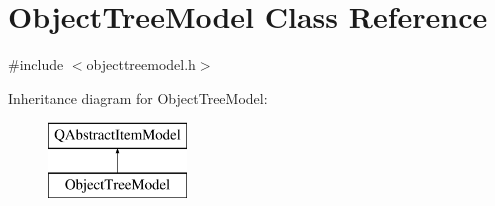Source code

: \hypertarget{class_object_tree_model}{}\section{Object\+Tree\+Model Class Reference}
\label{class_object_tree_model}


{\ttfamily \#include $<$objecttreemodel.\+h$>$}

Inheritance diagram for Object\+Tree\+Model\+:\begin{figure}[H]
\begin{center}
\leavevmode
\includegraphics[height=2.000000cm]{df/da5/class_object_tree_model}
\end{center}
\end{figure}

-- What you need to do --
Nothing but the lines from the line containing "Inheritance diagram for" through the final line of the entries should appear in your answer, copied exactly.

-- Exercise answer --
Inheritance diagram for Object\+Tree\+Model\+:\begin{figure}[H]
\begin{center}
\leavevmode
\includegraphics[height=2.000000cm]{df/da5/class_object_tree_model}
\end{center}
\end{figure}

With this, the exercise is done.